SUPPLIED MATERIAL -

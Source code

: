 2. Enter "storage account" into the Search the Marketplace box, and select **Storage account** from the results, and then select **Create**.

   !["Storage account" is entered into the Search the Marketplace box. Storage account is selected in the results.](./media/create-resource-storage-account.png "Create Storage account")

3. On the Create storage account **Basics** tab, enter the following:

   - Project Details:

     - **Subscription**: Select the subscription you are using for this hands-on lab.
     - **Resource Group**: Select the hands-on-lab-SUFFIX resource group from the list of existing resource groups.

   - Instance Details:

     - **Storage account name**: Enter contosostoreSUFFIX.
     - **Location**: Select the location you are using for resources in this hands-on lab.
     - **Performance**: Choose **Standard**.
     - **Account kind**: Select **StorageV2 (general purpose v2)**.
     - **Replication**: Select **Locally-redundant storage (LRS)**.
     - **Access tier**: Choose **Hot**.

THE TASK - Count up the lines in the material above that contain the string "from", then state that figure alone.

EXPECTED OUTPUT - 2